→ **What needs to be done**: Please filter the listing for the string "subfield" and copy each matching line.

# # #

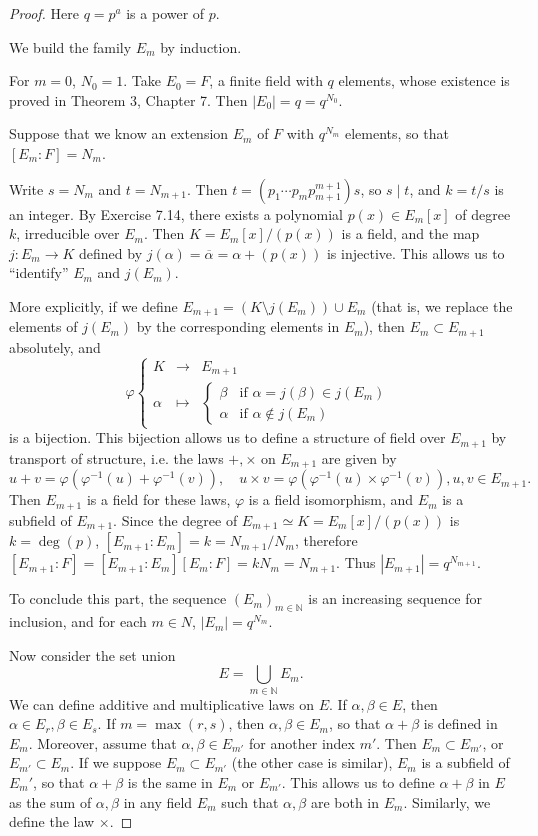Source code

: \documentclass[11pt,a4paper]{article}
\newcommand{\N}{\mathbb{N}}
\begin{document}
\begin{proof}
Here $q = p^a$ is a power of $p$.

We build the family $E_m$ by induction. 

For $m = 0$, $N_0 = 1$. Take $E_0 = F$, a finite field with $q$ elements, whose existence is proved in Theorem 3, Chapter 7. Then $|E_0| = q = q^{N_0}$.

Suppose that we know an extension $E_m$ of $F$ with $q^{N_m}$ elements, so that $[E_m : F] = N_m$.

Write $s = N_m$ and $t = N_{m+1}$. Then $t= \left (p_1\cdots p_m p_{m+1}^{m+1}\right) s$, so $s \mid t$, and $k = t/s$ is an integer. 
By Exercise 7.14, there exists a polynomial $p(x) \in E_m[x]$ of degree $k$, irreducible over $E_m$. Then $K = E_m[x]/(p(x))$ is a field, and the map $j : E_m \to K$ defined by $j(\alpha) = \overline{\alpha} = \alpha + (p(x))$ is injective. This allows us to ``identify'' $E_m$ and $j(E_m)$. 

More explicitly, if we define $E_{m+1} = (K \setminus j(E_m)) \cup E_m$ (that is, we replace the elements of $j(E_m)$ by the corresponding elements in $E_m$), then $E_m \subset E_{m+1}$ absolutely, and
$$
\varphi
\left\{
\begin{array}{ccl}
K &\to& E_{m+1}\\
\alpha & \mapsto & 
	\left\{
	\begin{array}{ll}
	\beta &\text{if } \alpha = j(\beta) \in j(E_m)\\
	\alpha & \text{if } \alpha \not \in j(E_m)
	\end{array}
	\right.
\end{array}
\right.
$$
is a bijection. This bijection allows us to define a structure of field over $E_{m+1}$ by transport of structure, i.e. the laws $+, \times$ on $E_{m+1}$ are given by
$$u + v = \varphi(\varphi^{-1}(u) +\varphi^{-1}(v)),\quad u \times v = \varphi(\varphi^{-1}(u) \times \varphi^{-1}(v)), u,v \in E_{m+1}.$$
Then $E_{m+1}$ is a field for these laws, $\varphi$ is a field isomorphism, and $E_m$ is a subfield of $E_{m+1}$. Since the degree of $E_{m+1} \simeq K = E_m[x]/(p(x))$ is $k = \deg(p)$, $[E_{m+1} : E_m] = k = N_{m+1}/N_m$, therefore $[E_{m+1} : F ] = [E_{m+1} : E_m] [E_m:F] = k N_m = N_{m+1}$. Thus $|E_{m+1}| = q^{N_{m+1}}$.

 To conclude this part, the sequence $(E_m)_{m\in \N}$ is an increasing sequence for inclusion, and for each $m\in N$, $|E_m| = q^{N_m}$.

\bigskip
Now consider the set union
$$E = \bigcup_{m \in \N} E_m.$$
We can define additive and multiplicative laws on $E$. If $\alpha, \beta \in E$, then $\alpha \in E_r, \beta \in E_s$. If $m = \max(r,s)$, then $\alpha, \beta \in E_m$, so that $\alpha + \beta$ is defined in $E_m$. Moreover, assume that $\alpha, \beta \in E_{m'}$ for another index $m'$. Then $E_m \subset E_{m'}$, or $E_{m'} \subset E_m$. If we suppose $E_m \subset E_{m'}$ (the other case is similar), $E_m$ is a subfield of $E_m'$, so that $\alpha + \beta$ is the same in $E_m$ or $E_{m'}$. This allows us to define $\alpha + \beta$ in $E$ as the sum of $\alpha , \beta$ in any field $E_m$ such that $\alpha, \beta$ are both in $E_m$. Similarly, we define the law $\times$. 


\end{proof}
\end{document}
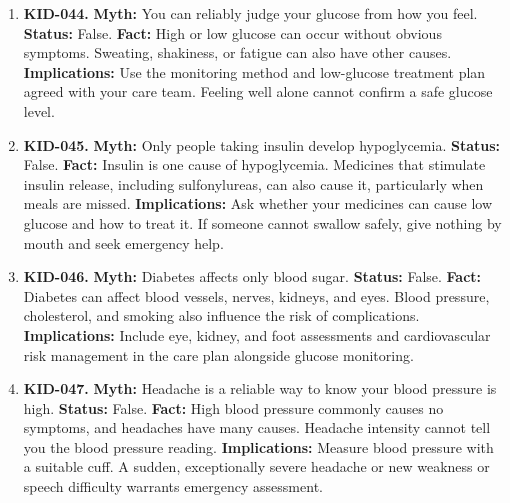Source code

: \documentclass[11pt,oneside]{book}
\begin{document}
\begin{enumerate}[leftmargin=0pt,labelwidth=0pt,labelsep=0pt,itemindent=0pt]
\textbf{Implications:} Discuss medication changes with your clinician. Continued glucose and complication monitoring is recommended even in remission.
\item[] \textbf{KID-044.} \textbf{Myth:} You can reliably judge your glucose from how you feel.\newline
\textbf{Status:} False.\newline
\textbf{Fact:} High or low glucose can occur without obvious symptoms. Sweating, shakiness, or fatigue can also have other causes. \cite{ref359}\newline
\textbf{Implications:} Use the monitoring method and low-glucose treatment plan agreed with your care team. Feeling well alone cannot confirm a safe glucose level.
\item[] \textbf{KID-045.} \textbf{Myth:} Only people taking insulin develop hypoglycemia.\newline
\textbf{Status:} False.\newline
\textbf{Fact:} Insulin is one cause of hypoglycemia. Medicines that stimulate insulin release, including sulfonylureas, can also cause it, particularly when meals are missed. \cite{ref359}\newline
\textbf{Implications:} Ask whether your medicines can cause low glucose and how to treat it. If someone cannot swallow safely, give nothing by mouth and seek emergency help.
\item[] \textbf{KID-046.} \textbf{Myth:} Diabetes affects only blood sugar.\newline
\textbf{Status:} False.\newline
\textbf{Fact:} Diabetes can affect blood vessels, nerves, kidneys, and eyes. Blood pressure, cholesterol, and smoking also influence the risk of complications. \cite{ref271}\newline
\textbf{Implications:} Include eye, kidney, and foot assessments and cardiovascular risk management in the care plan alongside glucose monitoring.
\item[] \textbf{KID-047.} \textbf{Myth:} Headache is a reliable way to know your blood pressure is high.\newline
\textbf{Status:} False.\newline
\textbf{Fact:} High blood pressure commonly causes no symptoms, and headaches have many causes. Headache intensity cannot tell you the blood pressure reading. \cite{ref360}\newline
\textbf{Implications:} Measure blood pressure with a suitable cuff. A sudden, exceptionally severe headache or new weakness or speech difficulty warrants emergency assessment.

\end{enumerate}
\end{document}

# # #

→ **Reply**:
Then $E_{m+1}$ is a field for these laws, $\varphi$ is a field isomorphism, and $E_m$ is a subfield of $E_{m+1}$. Since the degree of $E_{m+1} \simeq K = E_m[x]/(p(x))$ is $k = \deg(p)$, $[E_{m+1} : E_m] = k = N_{m+1}/N_m$, therefore $[E_{m+1} : F ] = [E_{m+1} : E_m] [E_m:F] = k N_m = N_{m+1}$. Thus $|E_{m+1}| = q^{N_{m+1}}$.
We can define additive and multiplicative laws on $E$. If $\alpha, \beta \in E$, then $\alpha \in E_r, \beta \in E_s$. If $m = \max(r,s)$, then $\alpha, \beta \in E_m$, so that $\alpha + \beta$ is defined in $E_m$. Moreover, assume that $\alpha, \beta \in E_{m'}$ for another index $m'$. Then $E_m \subset E_{m'}$, or $E_{m'} \subset E_m$. If we suppose $E_m \subset E_{m'}$ (the other case is similar), $E_m$ is a subfield of $E_m'$, so that $\alpha + \beta$ is the same in $E_m$ or $E_{m'}$. This allows us to define $\alpha + \beta$ in $E$ as the sum of $\alpha , \beta$ in any field $E_m$ such that $\alpha, \beta$ are both in $E_m$. Similarly, we define the law $\times$. 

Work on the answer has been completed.